森本さんは神戸工業高校へ進み、そこで南さんに自分の気持ちを短歌にすることを勧められたのです。
【森本亜沙美さん】「私は自分の体験を書いたとは思います。ただ、めぐみちゃんのことは多分深くは触れなかったと思います。人の死を安易に書いてはいけないというか、話題にしてはいけないんじゃないかっていう」
葛藤の末、森本さんは短歌を完成させました。
「震災で 隣家の家族 がれき下 埋もれた声と 焼け野原」
【森本亜沙美さん】「誰かにこういうことがあってんっていう話ができたのは、良かったというか、心とか頭の隅っこにあったものを出せたのかなとは思います」
■教え子たちとの再会
南さんは定年退職した後も、大学などで短歌の授業を続けてきました。
しかし、2年前に脳出血で倒れ、半身麻痺になり、今までのように教壇に立つことが難しくなってきました。
教え子たちとは、今も定期的に連絡をとり合っています。
【森本亜沙美さん】「先生といえば短歌っていうイメージがやっぱりありますね。私はどんな生徒でしたか?」
【南悟さん】「なかなか難しい子でした。震災で辛いことは知ってるのに、なかなか短歌に残してくれないから、いつになったら本当の辛い気持ちを詠んでくれるんやろうと」
■未来へ繋ぐ31文字「神様から与えられた僕の仕事」
生徒たちが必死に紡いだ31文字。南さんにとって震災の記憶を語る、かけがえのないものです。
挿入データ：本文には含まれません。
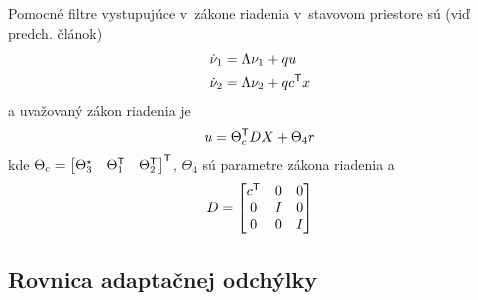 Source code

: \documentclass[a4paper, 10pt, ]{article}
\begin{document}
Pomocné filtre vystupujúce v~zákone riadenia v~stavovom priestore sú (viď predch. článok)
\begin{subequations} \label{vvMRAC_pomFiltre}
	\begin{align}
		\dot \nu_1 &= \Lambda \nu_1 + q u \\
		\dot \nu_2 &= \Lambda \nu_2 + q c^{\mathsf{T}} x
	\end{align}
\end{subequations}
a uvažovaný zákon riadenia je
\begin{equation}	\label{vvMRAC_uvZakRiad}
	u = \Theta_c^{\mathsf{T}} D X + \Theta_4 r
\end{equation}
kde $ \Theta_c = \begin{bmatrix} \Theta_3^\star  & \Theta_1^{\mathsf{T}} & \Theta_2^{\mathsf{T}} \end{bmatrix}^{\mathsf{T}}$, $\Theta_4$ sú parametre zákona riadenia a
\begin{align*}
	D = \begin{bmatrix} c^{\mathsf{T}} & 0 & 0 \\ 0 & I & 0 \\ 0 & 0 & I \end{bmatrix}
\end{align*}







\subsection{Rovnica adaptačnej odchýlky}
\end{document}
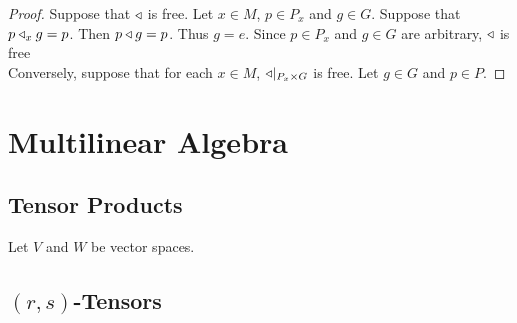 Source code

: \documentclass{book}
\begin{document}
\begin{proof}
	Suppose that $\trl$ is free. Let $x \in M$, $p \in P_x$ and $g \in G$. Suppose that $p \trl_x g = p$. Then $p \trl g = p$. Thus $g = e$. Since $p \in P_x$ and $g \in G$ are arbitrary, $\trl$ is free\\
	
	Conversely, suppose that for each $x \in M$, $\trl|_{P_x \times G}$ is free. Let $g \in G$ and $p \in P$.
\end{proof}

















\newpage
	\chapter{Multilinear Algebra}
	
	\section{Tensor Products}
	
	Let $V$ and $W$ be vector spaces. 
	
	
	
	
	
	
	
	
	
	
	
	
	
	
	
	
	
	
	
	
	
	
	
	
	
	
	
	
	
	
	
	
	
	
	
	
	
	
	
	
	
	
	
	
	
	
	
	
	
	
	
	
	
	
	\section{$(r,s)$-Tensors}
	
\end{document}
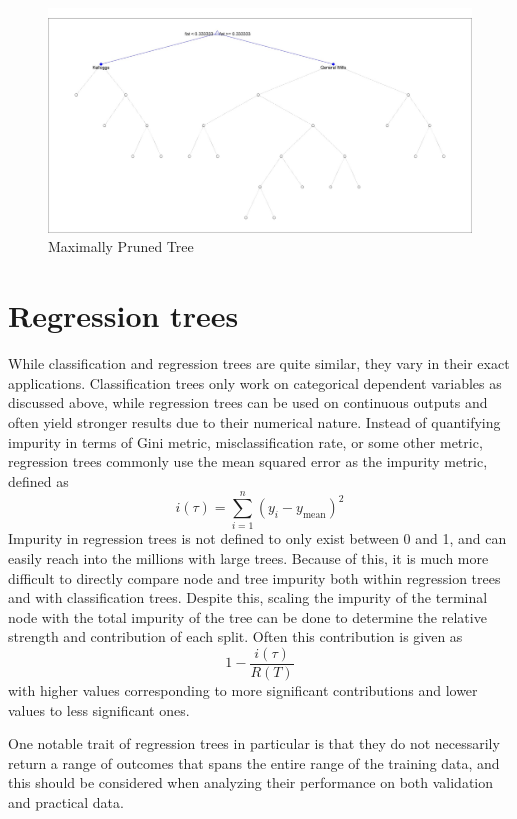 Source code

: \documentclass[12pt,english,letterpaper]{article}
\begin{document}
\begin{figure}[tbp!]
    \centering
    \includegraphics[width=\linewidth]{Cereal Tree Pruned 4.jpg}
    \caption{Maximally Pruned Tree}
    \label{fig:prune4}
\end{figure}

\section{Regression trees}

While classification and regression trees are quite similar, they vary in their exact applications. Classification trees only work on categorical dependent variables as discussed above, while regression trees can be used on continuous outputs and often yield stronger results due to their numerical nature. Instead of quantifying impurity in terms of Gini metric, misclassification rate, or some other metric, regression trees commonly use the mean squared error as the impurity metric, defined as
\[i(\tau)=\sum_{i=1}^n (y_i-y_{\text{mean}})^2\]
Impurity in regression trees is not defined to only exist between 0 and 1, and can easily reach into the millions with large trees. Because of this, it is much more difficult to directly compare node and tree impurity both within regression trees and with classification trees. Despite this, scaling the impurity of the terminal node with the total impurity of the tree can be done to determine the relative strength and contribution of each split. Often this contribution is given as
\[1-\frac{i(\tau)}{R(T)}\]
 with higher values corresponding to more significant contributions and lower values to less significant ones. \cite{zhang}

One notable trait of regression trees in particular is that they do not necessarily return a range of outcomes that spans the entire range of the training data, and this should be considered when analyzing their performance on both validation and practical data.
\end{document}
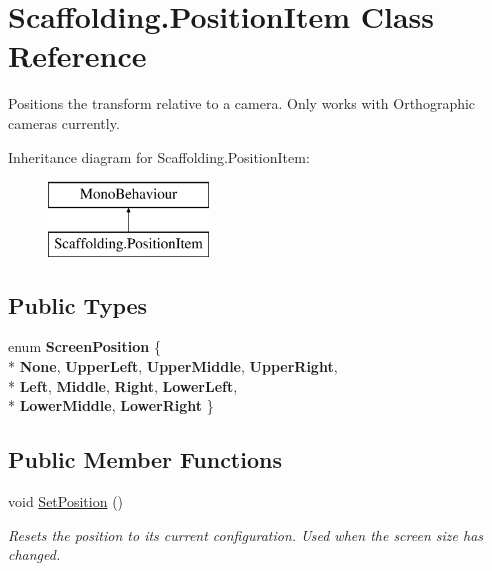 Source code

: \hypertarget{class_scaffolding_1_1_position_item}{\section{Scaffolding.\+Position\+Item Class Reference}
\label{class_scaffolding_1_1_position_item}
}


Positions the transform relative to a camera. Only works with Orthographic cameras currently.  


Inheritance diagram for Scaffolding.\+Position\+Item\+:\begin{figure}[H]
\begin{center}
\leavevmode
\includegraphics[height=2.000000cm]{class_scaffolding_1_1_position_item}
\end{center}
\end{figure}
\subsection*{Public Types}
\begin{DoxyCompactItemize}
\item 
\hypertarget{class_scaffolding_1_1_position_item_a4045eacf961abf4a013e76d3ac247e0b}{enum {\bfseries Screen\+Position} \{ \\*
{\bfseries None}, 
{\bfseries Upper\+Left}, 
{\bfseries Upper\+Middle}, 
{\bfseries Upper\+Right}, 
\\*
{\bfseries Left}, 
{\bfseries Middle}, 
{\bfseries Right}, 
{\bfseries Lower\+Left}, 
\\*
{\bfseries Lower\+Middle}, 
{\bfseries Lower\+Right}
 \}}\label{class_scaffolding_1_1_position_item_a4045eacf961abf4a013e76d3ac247e0b}

\end{DoxyCompactItemize}
\subsection*{Public Member Functions}
\begin{DoxyCompactItemize}
\item 
void \hyperlink{class_scaffolding_1_1_position_item_acf8866c7ad64b0d81429c5dfa95482fd}{Set\+Position} ()
\begin{DoxyCompactList}\small\item\em Resets the position to its current configuration. Used when the screen size has changed. \end{DoxyCompactList}\end{DoxyCompactItemize}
【南悟さん】「やっぱり夜間定時制高校生の値打ちをまだまだ紹介したいな。僕にできることはそれだなと思って、これは神様から与えられた僕の最後の仕事だと思っています」
震災から31年に寄せて、南さんが詠んだ短歌です。
「夜学生 詠み残せし 震災歌 未来を生きる 希望となれり」
阪神・淡路大震災から31年。懸命に言葉を紡いだ生徒たちの短歌は、今も震災の記憶を未来へと繋いでいます。